This week was all about Celeste.Celebrations for us usually tend to involve lots of food.
It doesn't help when the littlest member of the whole family loves to eat.
We pigged out so much over the weekend. We cooked a huge batch of laksa for our little noodle and chilli lover and had not one, but two parties with friends and family!
We still have 3 cakes sitting in the fridge.
Afternoon tea, anyone??!
Yes. My littlest turned two.
No. We didn't name her after Queen Celeste. But yes, we do love Babar.
Do you have a child who just seems so completely different from you?
In an especially good way of course.
Celeste is that child.
Maybe even more so because my biggest is an exact replica of me.
I know how my biggest thinks. I know what she would love. I know what she would hate.
The similarities between us and the way we behave are amazing.
The things she is afraid of are exactly the things I hated doing when I was her age.
When I see that happening in her, I can feel what she feels.
That's my biggest.
Celeste. Number 2.
I feel a little sad. Because she was a good as baby. I didn't get to experience her as much as I did as a baby. Because she slept through the night early. Because I didn't have to spend lots of time waking up at night to go to her like I did for my biggest. Because she didn't lie on the floor for long. She's a climber. She didn't even crawl for long before the steps happened! I feel sad!
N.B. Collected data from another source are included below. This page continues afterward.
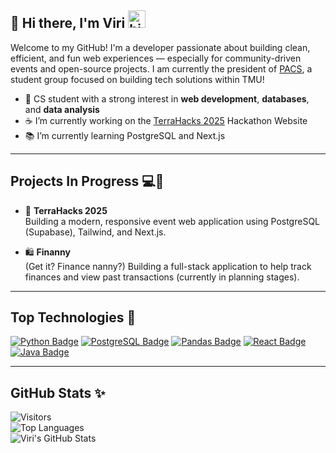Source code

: ## 💖 Hi there, I'm Viri <img src="https://user-images.githubusercontent.com/1303154/88677602-1635ba80-d120-11ea-84d8-d263ba5fc3c0.gif" width="28px" height="28px" alt="hi">

Welcome to my GitHub! I'm a developer passionate about building clean, efficient, and fun web experiences — especially for community-driven events and open-source projects. I am currently the president of [PACS](https://github.com/PACS-TMU), a student group focused on building tech solutions within TMU!

- 🎀 CS student with a strong interest in **web development**, **databases**, and **data analysis**
- ☕️ I’m currently working on the [TerraHacks 2025](https://terrahacks.ca/) Hackathon Website
- 📚 I’m currently learning PostgreSQL and Next.js

---

## Projects In Progress 💻🌸

- 🦦 **TerraHacks 2025**  
  Building a modern, responsive event web application using PostgreSQL (Supabase), Tailwind, and Next.js.

- 🛍 **Finanny**  
  (Get it? Finance nanny?) Building a full-stack application to help track finances and view past transactions (currently in planning stages).

---

## Top Technologies 💅

<!-- TODO: Make Badges link you to portfolio projects in said language (Instead of #) -->

[![Python Badge](https://img.shields.io/badge/-Python-1d80d1?style=for-the-badge&labelColor=black&logo=python&logoColor=1d80d1)](#) 
[![PostgreSQL Badge](https://img.shields.io/badge/-PostgreSQL-336791?style=for-the-badge&labelColor=black&logo=postgresql&logoColor=336791)](#)
[![Pandas Badge](https://img.shields.io/badge/-Pandas-150458?style=for-the-badge&labelColor=black&logo=pandas&logoColor=white)](#)
[![React Badge](https://img.shields.io/badge/-React-61DAFB?style=for-the-badge&labelColor=black&logo=react&logoColor=61DAFB)](#)
[![Java Badge](https://img.shields.io/badge/-Java-f89820?style=for-the-badge&labelColor=black&logo=data%3Aimage%2Fpng%3Bbase64%2CiVBORw0KGgoAAAANSUhEUgAAADAAAAAwCAMAAABg3Am1AAAC7lBMVEUAAAAAAP8AgP%2F%2FgAAAVar%2FVVUAgL8AZsz%2FMzMAVdUkbbb%2FSST%2FQEAcccb%2FOTkaZswXXbkVar8UYsTrOzvtSTfuRDMQYL8PacPwPDwOY8bxRzkba7waZr%2FyQDMYYcIXaMXzRjoVar8UZsIUYsT2QjkSZL%2F2QDcSYcERZsT3RDMZY733QDgXZMEXYsP4RDUWZr0VY78VZ8HxRTcUZbzyQzYUYr7yRjMTZMHzRDjzQTUXY7%2FzRjQXZsEWZML0Qzf0QTYVZb%2F1RDQUZsIUZL71QTcUZ78TZcATY8IXZr4XZL%2F2QzYWY77yQTQVZr8VZ8EXZ74XZb8WZMAWZsEWZb70QzUVZcAVZMH1QTcUZr4UZb%2F1QzYUY8D1QTgXZL71RDcWZr8WZcD2QjYWZMEVZL8VZsAVZcHzRDUUY78UZb8UZMD0RDb0QzUWZL8WY8AWZcD0QjcWZMEVZcH1RDcVZMEUZr8UZcD1RDX1QzYWZb%2FzRDXzQzXzQzcVZr8VZcAVZsAVZcEUZL8UZsH0QjcWZMAWZsAVZcH1RDUUZsD1QzUUZMHzRDYWZcAWZMAVZL8VZMEVZb%2F0RDYUZcAUZsAUZcEWZL%2F0RDX0QzcUZcEWZb%2FzQzYWZsAVZb%2F0Qzb0RDUVZL8UZsAWZb8WZcAVZcD0QzUVZcD0QjYVZcD1RDYVZcAUZcAUZcEWZcAVZMAVZcAVZcEVZcD0Qzf0RDb0QzUUZcAWZcD0QzYVZcAVZcEVZMD0QzYVZcAVZcEVZMD0QzYVZcEVZcAVZsAVZcAVZcAVZcAVZcAWZcD0QzYVZcD0QjcVZsD0QzYVZcAVZcD1RDYVZsAVZcAVZcD0QzYUZcD0QzYWZcAVZsD0QzYVZcAVZMD0QzYVZcD0QzYVZcD0QjYVZcD0Qzb0Qzb0QzYVZcD0RDYVZcAVZcD0QzYVZcAVZcAVZcAVZcD0QzYVZcAVZcD0QzYWZcD0QzYVZcAVZcD0QzYVZcAVZcD0QzYVZcD0Qzb%2F%2F%2F%2Fe%2B%2BHAAAAA93RSTlMAAQICAwMEBQUGBwcICQkKCwwNDQ4PEBEREhITFBQVFhYYGRobHBwdHh4fICEiIiMkJSUmJicoKSkrLCwtLi4vMDEyMzM0NTY3ODk7Ozw%2BQ0RFRkdISUpKS0xMTU5PT1BRUVJUVVZWWFhZWltcXV1dXmJiY2RlZWdoaWprbG1ub3BzdHV2d3x9fX%2BAgYKEh4iIiYqLjI%2BRl5iYmZycnqCjpKanp6mpqqqrr7CxsrO0tra5uru9vb7AwcHDxMvLzM3Oz9DR0tXV19fY2Nna293e39%2Fg4OHi4%2BXn5%2Bnp6urr6%2Bzt7u7v8PDx8vP09fb39%2Fn5%2Bvz8%2Ff7%2BsJMSKwAAAmhJREFUeNrc0jOAq0EUBeDzbNu2bdu2bdu2bdu2bZtrm%2Fd0cdJE87f7lcMrJGzlodEYrTc2zoImuf%2BshhZJLnIGNEi2lzGloC7tCXKflvhvkV%2FyIU2P7cfqQ0HVd2RIgyzLPXgkJxQ09SIju9Z5zZg5UFHmFxkzqIwHQ%2FpDySWSs3GEHA4lBePJXUgZzudQU5kMyYmi5GuoSfKd94A0IWRbqFlJ%2F%2FTANvIa1KR9yenG2SNrQU11n9dJgNHkYihq7dUbSPKPk6Gq5uWUgOefbHCnydL9FzZ0Sg0Ub4S%2Bn5rCoPnxN9fbw7HsN0XirJtpJ2RFkXbji2UsskdCS8KhVmIQ%2BOTKlQvHT1%2B5%2F%2BJbmAQOBZDolcyFYx3P%2FBebwKdHV1WD0U1ZCqeKjBg3ZOjgji1qZIJVjmDpCWfSnZbxiWCWZ4A59C3yIjmc6SkiX8%2Fv3rHj4JWPsRI0PzHQK%2Fp3PTiVeNqTOLH6trNzCvQLPloMLlUZO3PZ%2BvVLpnTIC4OK80rDtUnBpwoBifLWnXhofy64lrR24wLwFpFgb3NcP1vAhRx7vMX7XKeRH8Xi9%2BEuiWCQf3MiOPJI5EZGGFQaOHPZvCmdKliPDZOWcOSbiH4XnDCF5Xs%2B3sLuF487QGfsn5LprcEOEeBUsk3u2fH%2B%2BwEroDZsOoRaD0Ec%2F%2BXRoyvnzj0Hs58viQZGnv8qHB5XTeiev%2FvguRuPvj85f2DLsomFtixAUYcVT91wRbQ6J7qQTsP2rwdwpw320Pr%2BzpIIV0NdXQOPsLzeNZe%2Bf1wbz4Q3%2Bhh149uX7Tlz%2FcnHG0d3LWn05WcYdgAAYyEqyJWsSIwAAAAASUVORK5CYII%3D&logoColor=f89820)](#) 

---

## GitHub Stats ✨

![Visitors](https://komarev.com/ghpvc/?username=grcng&label=Visitors&style=plastic)<br />
![Top Languages](https://github-readme-stats.vercel.app/api/top-langs/?username=grcng&layout=compact&theme=cobalt)<br />
![Viri's GitHub Stats](https://github-readme-stats.vercel.app/api?username=grcng&show_icons=true&theme=cobalt)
Even up till this day, I think I have to best guess how she might react in a certain situation.
She acts a lot like hubby.
Her personality. Hubby.
She sees the logical side. But she also sees the challenge.
And she never fails to put me in my place!!!
I still find it humbling when I think that someone so tiny can open my eyes and make me see things from a different perspective. From her perspective.
It is different. It is good. It works too. Amazing!
So to Celeste.
If you're so special when you're two, I can't wait to see how you'll be like in the future.
For now though, I'll lie in bed like how I've been doing for the past three nights, with my eyes closed and pinching myself hard to believe that you're...two.
It's a little heartwrenching in a quiet way.